- _WORK TO COMPLETE_: Please reproduce all the data exactly as written and omit the pictures.

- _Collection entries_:
☆ ☆ ☆ ☆
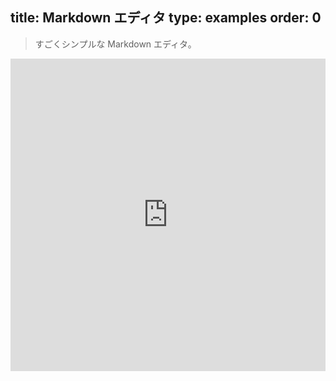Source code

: title: Markdown エディタ
type: examples
order: 0
---

> すごくシンプルな Markdown エディタ。

<iframe width="100%" height="500" src="http://jsfiddle.net/yyx990803/wy2qf6yx/embedded/result,html,js,css" allowfullscreen="allowfullscreen" frameborder="0"></iframe>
☆ ☆ ☆ ☆
- _ANSWER TO THE EXERCISE_:
Source code

: title: Markdown エディタ
type: examples
order: 0
---

> すごくシンプルな Markdown エディタ。

<iframe width="100%" height="500" src="http://jsfiddle.net/yyx990803/wy2qf6yx/embedded/result,html,js,css" allowfullscreen="allowfullscreen" frameborder="0"></iframe>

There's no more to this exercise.